There’s been no part for Abra-Kadabra or the Top in this iteration of the Flash to date, but the other major Flash villain missing until now makes his New 52 debut. Not immediately, though.

By the time he does take centre stage Reverse Flash becomes the only super-villain to appear in Reverse. Not to worry, as this of little concern in a volume that packs a fair amount of material. There’s the first meeting between Flash and Kid Flash, a member of the Teen Titans and no relation, someone else trying on a Flash costume with an interesting effect, and more detail on what sinister research scientist Darwin Elias has been up to.

In Gorilla Warfare several characters with a shared experience were revealed to have escaped with a bonus. That doesn’t appear such a good deal here as someone’s hunting them down.

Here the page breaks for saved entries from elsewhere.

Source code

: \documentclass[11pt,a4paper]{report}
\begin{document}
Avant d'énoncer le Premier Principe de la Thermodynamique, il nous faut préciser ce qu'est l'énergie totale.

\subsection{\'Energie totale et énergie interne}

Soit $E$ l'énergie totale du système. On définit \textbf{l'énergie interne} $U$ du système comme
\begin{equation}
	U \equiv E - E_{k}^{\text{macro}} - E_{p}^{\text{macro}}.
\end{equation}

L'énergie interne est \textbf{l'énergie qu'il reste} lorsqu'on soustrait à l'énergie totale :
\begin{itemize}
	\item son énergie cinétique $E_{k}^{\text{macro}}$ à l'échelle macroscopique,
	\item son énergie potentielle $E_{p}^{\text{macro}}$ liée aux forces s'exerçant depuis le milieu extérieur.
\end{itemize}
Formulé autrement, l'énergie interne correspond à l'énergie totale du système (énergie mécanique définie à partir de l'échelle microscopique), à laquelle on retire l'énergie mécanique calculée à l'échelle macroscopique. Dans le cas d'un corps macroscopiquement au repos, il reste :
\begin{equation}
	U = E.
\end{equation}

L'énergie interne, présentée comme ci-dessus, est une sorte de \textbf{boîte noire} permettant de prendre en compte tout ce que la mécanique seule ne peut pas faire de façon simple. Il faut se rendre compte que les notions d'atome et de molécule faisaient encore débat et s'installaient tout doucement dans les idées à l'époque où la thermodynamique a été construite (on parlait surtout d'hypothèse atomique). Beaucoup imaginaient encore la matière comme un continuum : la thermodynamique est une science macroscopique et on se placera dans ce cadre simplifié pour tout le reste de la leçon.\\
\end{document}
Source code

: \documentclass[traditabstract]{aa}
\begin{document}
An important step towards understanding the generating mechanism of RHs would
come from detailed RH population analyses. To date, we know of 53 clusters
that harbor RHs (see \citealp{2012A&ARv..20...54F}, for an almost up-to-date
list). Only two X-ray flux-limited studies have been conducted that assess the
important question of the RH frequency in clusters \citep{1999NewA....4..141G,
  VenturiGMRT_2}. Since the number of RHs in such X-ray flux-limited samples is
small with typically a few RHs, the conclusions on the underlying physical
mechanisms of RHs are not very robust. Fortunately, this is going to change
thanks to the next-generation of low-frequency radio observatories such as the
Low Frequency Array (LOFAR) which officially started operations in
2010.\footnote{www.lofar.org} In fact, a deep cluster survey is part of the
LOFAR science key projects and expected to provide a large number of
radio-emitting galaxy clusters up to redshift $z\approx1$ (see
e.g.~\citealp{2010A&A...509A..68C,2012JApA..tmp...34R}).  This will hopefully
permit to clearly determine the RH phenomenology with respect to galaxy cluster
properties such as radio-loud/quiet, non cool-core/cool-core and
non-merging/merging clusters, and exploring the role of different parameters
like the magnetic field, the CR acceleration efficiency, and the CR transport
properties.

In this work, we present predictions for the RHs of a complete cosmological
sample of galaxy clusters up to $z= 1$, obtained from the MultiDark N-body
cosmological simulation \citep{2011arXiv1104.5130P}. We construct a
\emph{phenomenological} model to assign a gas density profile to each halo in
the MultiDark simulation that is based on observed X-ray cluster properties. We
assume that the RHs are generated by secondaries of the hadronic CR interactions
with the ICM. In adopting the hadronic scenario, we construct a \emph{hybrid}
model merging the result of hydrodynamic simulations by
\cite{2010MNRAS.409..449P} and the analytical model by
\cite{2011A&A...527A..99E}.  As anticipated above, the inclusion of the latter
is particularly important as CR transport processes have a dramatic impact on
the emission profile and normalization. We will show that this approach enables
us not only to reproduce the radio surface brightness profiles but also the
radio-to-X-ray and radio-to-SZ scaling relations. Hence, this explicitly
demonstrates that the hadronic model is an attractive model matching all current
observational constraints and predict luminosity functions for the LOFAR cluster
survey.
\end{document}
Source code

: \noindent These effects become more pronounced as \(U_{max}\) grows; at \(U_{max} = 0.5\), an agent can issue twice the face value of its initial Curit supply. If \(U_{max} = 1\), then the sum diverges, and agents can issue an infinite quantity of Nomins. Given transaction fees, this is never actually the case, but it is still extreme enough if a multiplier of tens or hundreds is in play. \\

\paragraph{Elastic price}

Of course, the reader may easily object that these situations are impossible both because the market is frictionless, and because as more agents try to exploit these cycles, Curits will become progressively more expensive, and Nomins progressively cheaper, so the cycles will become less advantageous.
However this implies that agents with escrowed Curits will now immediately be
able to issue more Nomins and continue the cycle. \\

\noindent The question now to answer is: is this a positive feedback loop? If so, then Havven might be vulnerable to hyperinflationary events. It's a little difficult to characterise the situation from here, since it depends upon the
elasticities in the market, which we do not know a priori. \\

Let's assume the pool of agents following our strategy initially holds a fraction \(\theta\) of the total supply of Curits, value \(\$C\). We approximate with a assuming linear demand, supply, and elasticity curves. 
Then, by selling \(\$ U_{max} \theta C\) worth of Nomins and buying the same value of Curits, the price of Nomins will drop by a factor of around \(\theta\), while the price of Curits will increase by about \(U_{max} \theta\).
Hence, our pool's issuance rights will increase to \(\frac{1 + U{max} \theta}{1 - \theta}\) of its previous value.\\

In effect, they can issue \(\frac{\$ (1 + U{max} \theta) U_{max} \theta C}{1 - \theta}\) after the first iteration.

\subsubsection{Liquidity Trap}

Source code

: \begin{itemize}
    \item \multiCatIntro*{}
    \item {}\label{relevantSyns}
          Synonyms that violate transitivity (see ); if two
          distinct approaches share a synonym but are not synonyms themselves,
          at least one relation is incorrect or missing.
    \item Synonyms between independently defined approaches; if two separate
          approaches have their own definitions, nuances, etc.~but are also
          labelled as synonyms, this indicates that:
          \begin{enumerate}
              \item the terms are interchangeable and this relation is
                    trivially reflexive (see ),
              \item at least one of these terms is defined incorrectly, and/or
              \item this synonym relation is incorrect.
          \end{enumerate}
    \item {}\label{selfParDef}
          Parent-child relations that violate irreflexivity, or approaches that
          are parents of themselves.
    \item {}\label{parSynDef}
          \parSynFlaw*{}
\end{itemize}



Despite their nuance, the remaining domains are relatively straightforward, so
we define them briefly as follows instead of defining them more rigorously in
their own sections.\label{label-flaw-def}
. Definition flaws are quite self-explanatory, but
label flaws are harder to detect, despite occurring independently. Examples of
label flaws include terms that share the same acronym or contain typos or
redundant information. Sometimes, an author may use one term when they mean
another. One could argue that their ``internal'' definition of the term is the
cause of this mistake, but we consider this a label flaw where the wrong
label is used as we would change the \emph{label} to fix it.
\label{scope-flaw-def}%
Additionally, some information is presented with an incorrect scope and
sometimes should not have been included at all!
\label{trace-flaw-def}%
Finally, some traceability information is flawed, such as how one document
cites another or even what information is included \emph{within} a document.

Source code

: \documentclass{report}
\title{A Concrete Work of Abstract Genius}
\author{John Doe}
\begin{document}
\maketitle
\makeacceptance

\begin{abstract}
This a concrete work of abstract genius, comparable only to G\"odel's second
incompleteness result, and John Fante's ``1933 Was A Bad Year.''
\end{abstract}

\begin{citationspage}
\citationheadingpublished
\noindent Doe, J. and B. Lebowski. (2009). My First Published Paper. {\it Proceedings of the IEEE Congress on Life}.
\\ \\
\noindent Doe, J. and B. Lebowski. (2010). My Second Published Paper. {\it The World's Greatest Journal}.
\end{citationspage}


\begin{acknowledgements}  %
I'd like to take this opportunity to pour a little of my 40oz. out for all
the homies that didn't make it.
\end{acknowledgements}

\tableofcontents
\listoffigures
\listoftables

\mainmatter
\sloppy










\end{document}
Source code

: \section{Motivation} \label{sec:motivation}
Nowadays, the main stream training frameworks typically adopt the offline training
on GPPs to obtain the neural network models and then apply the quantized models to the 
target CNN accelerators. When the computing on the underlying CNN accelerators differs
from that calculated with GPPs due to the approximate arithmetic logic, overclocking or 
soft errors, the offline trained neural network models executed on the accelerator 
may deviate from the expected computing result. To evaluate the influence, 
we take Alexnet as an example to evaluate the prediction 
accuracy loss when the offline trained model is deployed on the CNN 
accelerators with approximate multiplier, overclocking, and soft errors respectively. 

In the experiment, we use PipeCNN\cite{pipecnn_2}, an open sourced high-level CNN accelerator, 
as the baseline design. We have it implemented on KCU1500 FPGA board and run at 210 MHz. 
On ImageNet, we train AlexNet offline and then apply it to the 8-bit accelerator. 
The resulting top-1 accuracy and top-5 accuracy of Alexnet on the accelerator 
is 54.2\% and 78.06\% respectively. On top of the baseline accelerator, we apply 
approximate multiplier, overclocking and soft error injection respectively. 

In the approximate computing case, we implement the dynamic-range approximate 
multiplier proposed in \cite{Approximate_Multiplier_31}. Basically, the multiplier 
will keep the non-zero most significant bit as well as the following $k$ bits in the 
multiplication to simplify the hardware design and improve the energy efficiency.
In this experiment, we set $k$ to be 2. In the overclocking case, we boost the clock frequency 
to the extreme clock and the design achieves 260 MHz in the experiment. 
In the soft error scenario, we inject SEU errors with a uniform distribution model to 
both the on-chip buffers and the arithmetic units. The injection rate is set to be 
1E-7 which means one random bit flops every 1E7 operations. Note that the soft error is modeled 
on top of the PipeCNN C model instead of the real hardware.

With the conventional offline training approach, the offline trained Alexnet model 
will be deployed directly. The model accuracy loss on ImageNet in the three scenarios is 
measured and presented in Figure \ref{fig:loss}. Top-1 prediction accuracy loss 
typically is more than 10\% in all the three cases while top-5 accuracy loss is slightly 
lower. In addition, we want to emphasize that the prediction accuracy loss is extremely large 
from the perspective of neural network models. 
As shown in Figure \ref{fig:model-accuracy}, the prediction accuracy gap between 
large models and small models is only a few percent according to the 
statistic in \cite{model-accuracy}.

For the fourth consecutive volume Francis Manapul and Brian Buccellato supply well-conceived, character-driven superhero action, but the question has to be asked whether it matches the Reverse Flash stories of the past. The identity of the new version is ironic rather than iconic, they have a selfish agenda that blots out all appreciation of concerns other than their own and their abilities differ slightly from previous bearers of the Reverse-Flash name.

There is a final story, where for the first time there are pages by a guest artist who can match Manapul, Chris Sprouse. He illustrates a tale set in Gotham six years prior to the earlier continuity, in which Barry Allen meets Iris West for the first time, both in the rookie days of their respective professions. It’s very contrived, and somehow pointless, despite the art and an appearance from Harvey Bullock.

This is Manapul’s farewell tour as both artist and co-writer. Over the years Flash has experienced fewer dips into mediocrity than almost any other DC title, and Manapul’s contributions have been at the upper end of the scale. It’s Buccellato writing alone on History Lessons.